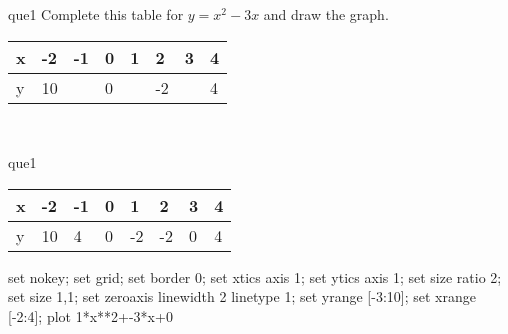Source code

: \documentclass[13.5pt, varwidth=true]{beamer}
\begin{document}
\begin{frame}[shrink=19,fragile]
	\begin{beamercolorbox}[rounded=true, left, shadow=true,wd=14.8cm]{que1}
		 Complete this table for $y = x^{2} - 3x$ and draw the graph. \\[0.3cm] \renewcommand{\arraystretch}{1.2}\begin{tabular}{|C|C|C|C|C|C|C|C|} \hline x & -2 & -1 & 0 & 1 & 2 & 3 & 4 \\ \hline y & 10 &  & 0 &  & -2 &  & 4\\ \hline \end{tabular}\\[0.3cm]
	\end{beamercolorbox}
\end{frame}
\begin{frame}[shrink=19,fragile]
	\begin{beamercolorbox}[rounded=true, left, shadow=true,wd=14.8cm]{que1}
		\renewcommand{\arraystretch}{1.2}\begin{tabular}{|C|C|C|C|C|C|C|C|} \hline x & -2 & -1 & 0 & 1 & 2 & 3 & 4 \\ \hline y & 10 & 4 & 0 & -2 & -2 & 0 & 4\\ \hline \end{tabular}\begin{gnuplot}[terminal=pdf] set nokey; set grid; set border 0; set xtics axis 1; set ytics axis 1; set size ratio 2; set size 1,1; set zeroaxis linewidth 2 linetype 1; set yrange [-3:10]; set xrange [-2:4]; plot 1*x**2+-3*x+0 \end{gnuplot}
	\end{beamercolorbox}
\end{frame}
\end{document}
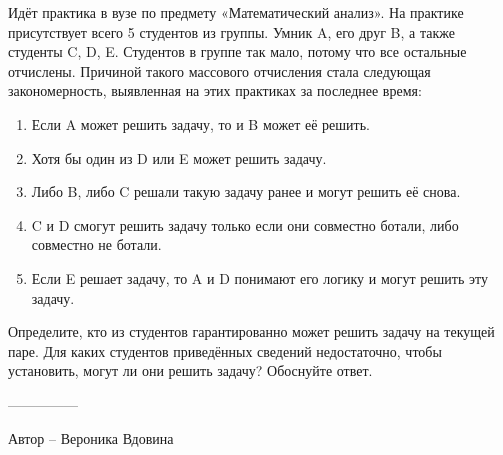 \question
Идёт практика в вузе по предмету «Математический анализ». На практике присутствует всего 5 студентов из группы. Умник A, его друг B, а также студенты C, D, E. Студентов в группе так мало, потому что все остальные отчислены. Причиной такого массового отчисления стала следующая закономерность, выявленная на этих практиках за последнее время:

\begin{enumerate}
  \item Если A может решить задачу, то и B может её решить.
  \item Хотя бы один из D или E может решить задачу.
  \item Либо B, либо C решали такую задачу ранее и могут решить её снова.
  \item C и D смогут решить задачу только если они совместно ботали, либо совместно не ботали.
  \item Если E решает задачу, то A и D понимают его логику и могут решить эту задачу.
\end{enumerate}
Определите, кто из студентов гарантированно может решить задачу на текущей паре. Для каких студентов приведённых сведений недостаточно, чтобы установить, могут ли они решить задачу? Обоснуйте ответ.

---------------

Автор -- Вероника Вдовина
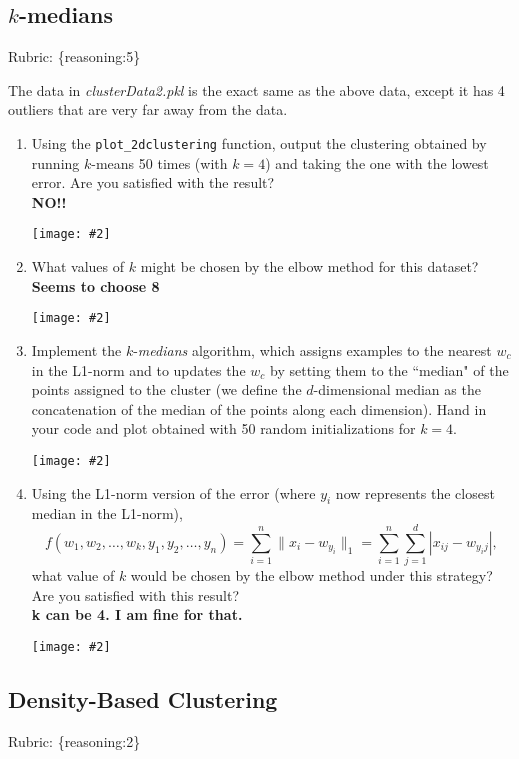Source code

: \documentclass{article}
\def\blu#1{{\color{blu}#1}}
\def\gre#1{{\color{gre}#1}}
\def\norm#1{\|#1\|}
\newcommand{\centerfig}[2]{\begin{center}\texttt{[image: \#2]}\end{center}}
\def\enum#1{\begin{enumerate}#1\end{enumerate}}
\def\rubric#1{\gre{Rubric: \{#1\}}}{}
\begin{document}
 \subsection{$k$-medians}
\rubric{reasoning:5}

 The data in \emph{clusterData2.pkl} is the exact same as the above data, except it has 4 outliers that are very far away from the data.

 \blu{\enum{
 \item Using the \texttt{plot\_2dclustering} function, output the clustering obtained by running $k$-means 50 times (with $k=4$)  and taking the one with the lowest error. Are you satisfied with the result?\\
 \textbf{NO!!}
   \centerfig{.5}{../figs/q3_3.png}
 \item What values of $k$ might be chosen by the elbow method for this dataset?\\\textbf{Seems to choose 8}
    \centerfig{.5}{../figs/k_elbow_3_3_3.png}
 \item Implement the $k$-\emph{medians} algorithm, which assigns examples to the nearest $w_c$ in the L1-norm and to updates the $w_c$ by setting them to the ``median" of the points assigned to the cluster (we define the $d$-dimensional median as the concatenation of the median of the points along each dimension). Hand in your code and plot obtained with 50 random initializations for $k = 4$.\\
   \centerfig{.5}{../figs/q3_3_3.png}
\item Using the L1-norm version of the error (where $y_i$ now represents the closest median in the L1-norm),
\[
f(w_1,w_2,\dots,w_k,y_1,y_2,\dots,y_n) = \sum_{i=1}^n \norm{x_i - w_{y_i}}_1 = \sum_{i=1}^n \sum_{j=1}^d |x_{ij} - w_{y_ij}|,
\]
what value of $k$ would be chosen by the elbow method under this strategy? Are you satisfied with this result?\\\textbf{k can be 4. I am fine for that.}
   \centerfig{.5}{../figs/k_elbow_3_3_4.png}
}
}

\subsection{Density-Based Clustering}
\rubric{reasoning:2}
\end{document}
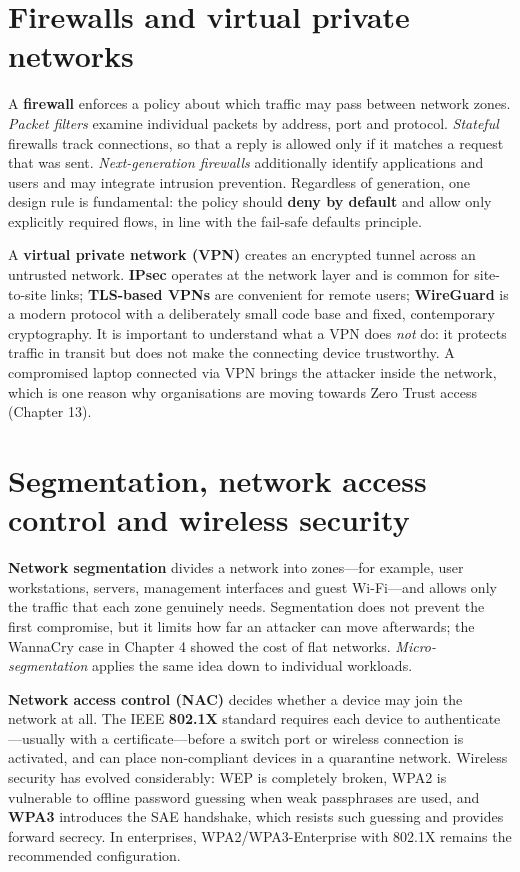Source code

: \section{Firewalls and virtual private networks}\label{sec:6.5}
A \textbf{firewall} enforces a policy about which traffic may pass between network zones. \emph{Packet filters} examine individual packets by address, port and protocol. \emph{Stateful} firewalls track connections, so that a reply is allowed only if it matches a request that was sent. \emph{Next-generation firewalls} additionally identify applications and users and may integrate intrusion prevention. Regardless of generation, one design rule is fundamental: the policy should \textbf{deny by default} and allow only explicitly required flows, in line with the fail-safe defaults principle.

A \textbf{virtual private network (VPN)} creates an encrypted tunnel across an untrusted network. \textbf{IPsec} operates at the network layer and is common for site-to-site links; \textbf{TLS-based VPNs} are convenient for remote users; \textbf{WireGuard} is a modern protocol with a deliberately small code base and fixed, contemporary cryptography. It is important to understand what a VPN does \emph{not} do: it protects traffic in transit but does not make the connecting device trustworthy. A compromised laptop connected via VPN brings the attacker inside the network, which is one reason why organisations are moving towards Zero Trust access (Chapter 13).

\section{Segmentation, network access control and wireless security}\label{sec:6.6}
\textbf{Network segmentation} divides a network into zones—for example, user workstations, servers, management interfaces and guest Wi-Fi—and allows only the traffic that each zone genuinely needs. Segmentation does not prevent the first compromise, but it limits how far an attacker can move afterwards; the WannaCry case in Chapter 4 showed the cost of flat networks. \emph{Micro-segmentation} applies the same idea down to individual workloads.

\textbf{Network access control (NAC)} decides whether a device may join the network at all. The IEEE \textbf{802.1X} standard requires each device to authenticate—usually with a certificate—before a switch port or wireless connection is activated, and can place non-compliant devices in a quarantine network. Wireless security has evolved considerably: WEP is completely broken, WPA2 is vulnerable to offline password guessing when weak passphrases are used, and \textbf{WPA3} introduces the SAE handshake, which resists such guessing and provides forward secrecy. In enterprises, WPA2/WPA3-Enterprise with 802.1X remains the recommended configuration.

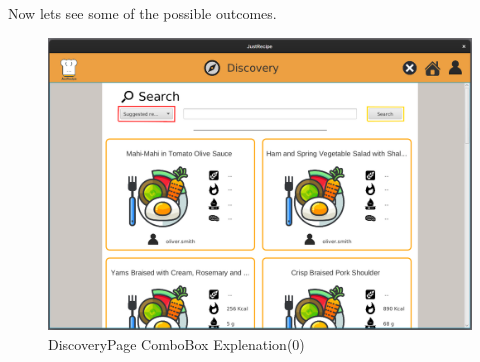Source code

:\documentclass[a4paper]{report}
\begin{document}
\noindent Now lets see some of the possible outcomes.
\begin{figure}[htpb]
	\centering
	\includegraphics[scale=0.37]{img/user_manual/combobox0.png}
	\caption{DiscoveryPage ComboBox Explenation(0)}
\end{figure}
\end{document}
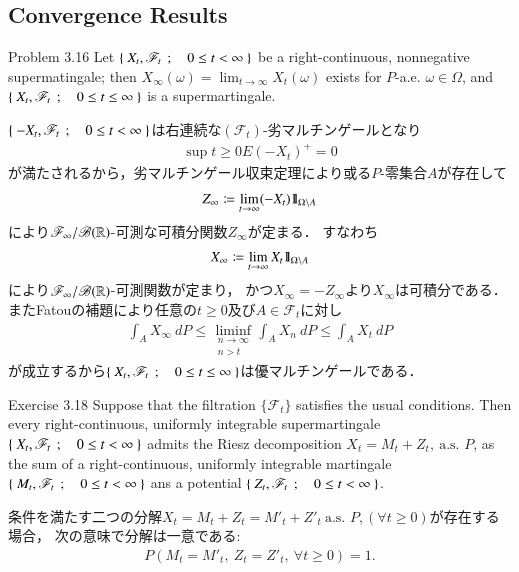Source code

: \subsection{Convergence Results}
	\begin{itembox}[l]{Problem 3.16}
		Let $\left\{\ X_t,\mathscr{F}_t\ \, ; \quad 0 \leq t < \infty\ \right\}$ be a right-continuous, nonnegative
		supermatingale; then $X_\infty(\omega) = \lim_{t \to \infty} X_t(\omega)$ exists for
		$P$-a.e. $\omega \in \Omega$, and $\left\{\ X_t,\mathscr{F}_t\ \, ; \quad 0 \leq t \leq \infty\ \right\}$ is a supermartingale.
	\end{itembox}
	
	\begin{prf}
		$\left\{\ -X_t,\mathscr{F}_t\ \, ; \quad 0 \leq t < \infty\ \right\}$は右連続な$(\mathscr{F}_t)$-劣マルチンゲールとなり
		\begin{align}
			\sup{t \geq 0}{E(-X_t)^+} = 0
		\end{align}
		が満たされるから，劣マルチンゲール収束定理により或る$P$-零集合$A$が存在して
		\begin{align}
			Z_\infty \coloneqq \lim_{t \to \infty} (-X_t)\mbox{1}\hspace{-0.25em}\mbox{l}_{\Omega \backslash A}
		\end{align}
		により$\mathscr{F}_\infty/\mathscr{B}(\mathbb{R})$-可測な可積分関数$Z_\infty$が定まる．
		すなわち
		\begin{align}
			X_\infty \coloneqq \lim_{t \to \infty} X_t\mbox{1}\hspace{-0.25em}\mbox{l}_{\Omega \backslash A}
		\end{align}
		により$\mathscr{F}_\infty/\mathscr{B}(\mathbb{R})$-可測関数が定まり，
		かつ$X_\infty = -Z_\infty$より$X_\infty$は可積分である．
		またFatouの補題により任意の$t \geq 0$及び$A \in \mathscr{F}_t$に対し
		\begin{align}
			\int_A X_\infty\ dP \leq \liminf_{\substack{n \to \infty \\ n > t}} \int_A X_n\ dP \leq \int_A X_t\ dP
		\end{align}
		が成立するから$\left\{\ X_t,\mathscr{F}_t\ \, ; \quad 0 \leq t \leq \infty\ \right\}$は優マルチンゲールである．
		\QED
	\end{prf}
	
	\begin{itembox}[l]{Exercise 3.18}
		Suppose that the filtration $\{\mathscr{F}_t\}$ satisfies the usual conditions.
		Then every right-continuous, uniformly integrable supermartingale $\left\{\ X_t,\mathscr{F}_t\ \, ; \quad 0 \leq t < \infty\ \right\}$
		admits the Riesz decomposition $X_t = M_t + Z_t,\ \mbox{a.s. $P$}$, as the sum
		of a right-continuous, uniformly integrable martingale $\left\{\ M_t,\mathscr{F}_t\ \, ; \quad 0 \leq t < \infty\ \right\}$
		ans a potential $\left\{\ Z_t,\mathscr{F}_t\ \, ; \quad 0 \leq t < \infty\ \right\}$.
 	\end{itembox}
 	条件を満たす二つの分解$X_t = M_t + Z_t = M'_t + Z'_t\ \mbox{a.s. $P$}, (\forall t \geq 0)$が存在する場合，
 	次の意味で分解は一意である:
 	\begin{align}
 		P \left( M_t = M'_t,\ Z_t = Z'_t,\ \forall t \geq 0 \right) = 1.
 		\label{eq:chapter_1_Exercise_3_18_4}
 	\end{align}
 	
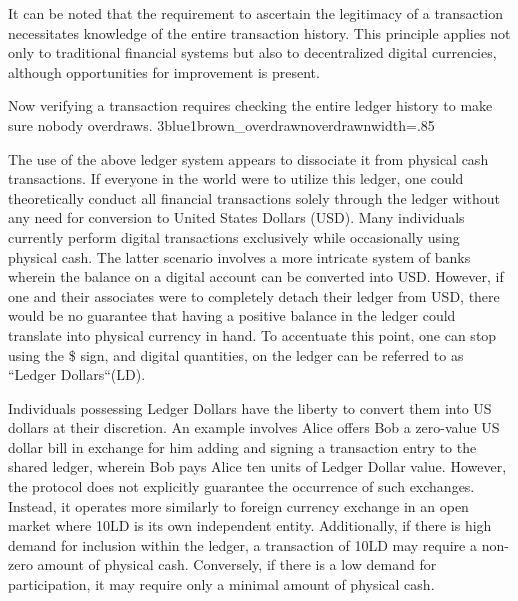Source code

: It can be noted that the requirement to ascertain the legitimacy of a transaction necessitates knowledge of the entire
transaction history. This principle applies not only to traditional financial systems but also to decentralized digital
currencies, although opportunities for improvement is present.

{Now verifying a transaction requires checking the entire ledger history to make sure nobody overdraws.}
{3blue1brown_overdrawn}{overdrawn}{width=.85\textwidth}%

The use of the above ledger system appears to dissociate it from physical cash transactions. If everyone in the world were
to utilize this ledger, one could theoretically conduct all financial transactions solely through the ledger without any
need for conversion to United States Dollars (USD). Many individuals currently perform digital transactions exclusively
while occasionally using physical cash. The latter scenario involves a more intricate system of banks wherein the balance
on a digital account can be converted into USD. However, if one and their associates were to completely detach their ledger
from USD, there would be no guarantee that having a positive balance in the ledger could translate into physical currency
in hand. To accentuate this point, one can stop using the \$ sign, and digital quantities, on the ledger can be referred
to as ``Ledger Dollars``(LD).

Individuals possessing Ledger Dollars have the liberty to convert them into US dollars at their discretion. An example
involves Alice offers Bob a zero-value US dollar bill in exchange for him adding and signing a transaction entry to the
shared ledger, wherein Bob pays Alice ten units of Ledger Dollar value. However, the protocol does not explicitly guarantee
the occurrence of such exchanges. Instead, it operates more similarly to foreign currency exchange in an open market where
10LD is its own independent entity. Additionally, if there is high demand for inclusion within the ledger, a transaction
of 10LD may require a non-zero amount of physical cash. Conversely, if there is a low demand for participation, it may
require only a minimal amount of physical cash.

——————

Your output should be an exact transcription of the line that holds "shared ledger, wherein" and each line after it through the end of the listing above.

§ **THE ANSWER**
shared ledger, wherein Bob pays Alice ten units of Ledger Dollar value. However, the protocol does not explicitly guarantee
the occurrence of such exchanges. Instead, it operates more similarly to foreign currency exchange in an open market where
10LD is its own independent entity. Additionally, if there is high demand for inclusion within the ledger, a transaction
of 10LD may require a non-zero amount of physical cash. Conversely, if there is a low demand for participation, it may
require only a minimal amount of physical cash.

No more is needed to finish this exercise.